ソーシャルメディアには、確かに中毒性があるかもしれない。しかし大半のケースでは、ユーザー次第で、利用習慣はコントロールできるという。

INDRANIL MUKHERJEE/Getty Images

  • 「TikTokを使っていると、あっという間に何時間も経ってしまう」というのは、このアプリのユーザーに共通する実感だろう。
  • 科学者によればこの現象には、心理的・社会的な複数の原因があるという。
  • 何より気がかりなのは、一部の人たちのソーシャルメディアの使い方は依存症に似ているという指摘だ。

「TikTokを使っていると、あっという間に時間が過ぎてしまう」というのは、このアプリのユーザーに共通する実感だろう。動画を1本だけ見るつもりが、5本、10本と視聴する本数が増えてしまう。

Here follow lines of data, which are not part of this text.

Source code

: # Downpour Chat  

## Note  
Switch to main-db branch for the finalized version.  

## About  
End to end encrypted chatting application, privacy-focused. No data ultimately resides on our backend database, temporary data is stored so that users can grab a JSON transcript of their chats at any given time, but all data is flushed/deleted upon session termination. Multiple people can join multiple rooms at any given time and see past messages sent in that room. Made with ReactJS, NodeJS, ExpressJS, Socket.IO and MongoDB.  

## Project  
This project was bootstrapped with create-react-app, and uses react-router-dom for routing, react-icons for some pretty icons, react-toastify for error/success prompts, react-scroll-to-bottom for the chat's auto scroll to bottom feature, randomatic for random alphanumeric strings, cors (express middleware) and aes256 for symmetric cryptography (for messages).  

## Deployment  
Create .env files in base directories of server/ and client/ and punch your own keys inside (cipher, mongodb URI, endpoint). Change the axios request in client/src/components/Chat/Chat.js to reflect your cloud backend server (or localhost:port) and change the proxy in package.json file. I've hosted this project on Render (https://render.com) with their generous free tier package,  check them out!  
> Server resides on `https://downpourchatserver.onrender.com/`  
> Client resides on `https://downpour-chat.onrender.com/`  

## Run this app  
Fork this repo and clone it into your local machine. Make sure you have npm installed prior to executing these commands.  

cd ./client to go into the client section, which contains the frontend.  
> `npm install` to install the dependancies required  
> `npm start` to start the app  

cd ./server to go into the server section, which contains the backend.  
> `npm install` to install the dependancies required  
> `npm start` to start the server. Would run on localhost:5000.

退屈を紛らわそうとスクロールしていると、ユーザーの興味関心にぴったり合わせて調整されたコンテンツを次々とレコメンドされ、結果的に数え切れないほどの動画を見てしまうことになる。

TikTok上で過ごす時間が長くなればなるほど、自分が次に見たいものをなぜこれほど正確に予測できるのだろうと感じ、薄気味悪いという思いも増幅されていく。

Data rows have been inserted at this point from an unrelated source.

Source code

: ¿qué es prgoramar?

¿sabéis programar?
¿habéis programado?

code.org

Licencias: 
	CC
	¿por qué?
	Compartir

TikTokは、これ以前に登場したソーシャルメディアプラットフォームと同様に、人の感覚をあまりに強烈に刺激するので、ユーザーが依存症に近い状況を体験することもある。悪しき習慣を抑え込むために、アプリそのものを削除しなければならない人もいるほどだ。

時間認識の心理学を専門とする科学者によると、ソーシャルメディアを使っているあいだは、人に本来備わっている時間感覚がゆがんでいる可能性があるという。これが実際の行動に及ぼす影響は幅広く、集中力が減退したり、社会生活に支障をきたしたりすることが考えられる。

Insiderの取材に応じた複数の科学者は、これには非常に単純な解決方法があると教えてくれた。だが、問題はその成否が個人の自己管理能力にかかっているということだ。つまり、自分で問題を認識し、問題があることを否定したくなる感情と戦う必要がある。

TikTokを使っていると、時間があっという間に過ぎるように感じられる理由

イギリスのケント大学心理学部に所属する研究者、ラザロス・ゴニディス(Lazaros Gonidis)とディンカル・シャルマ(Dinkar Sharma)は2017年、Facebook上で費やす時間に対する人々の認識について調査を行った。学術誌「Journal of Applied Social Psychology」に掲載された研究結果では、ユーザーは一般的に、Facebookで費やす時間を実際より少なく見積もっていることがわかった。

この結果は、TikTokにも当てはまる可能性があると、ゴニディスはInsiderに語った。さらに、ショート動画を掲載するTikTokが非常にテンポの速いプラットフォームであることを考えると、この傾向が一層高まっている可能性があるという。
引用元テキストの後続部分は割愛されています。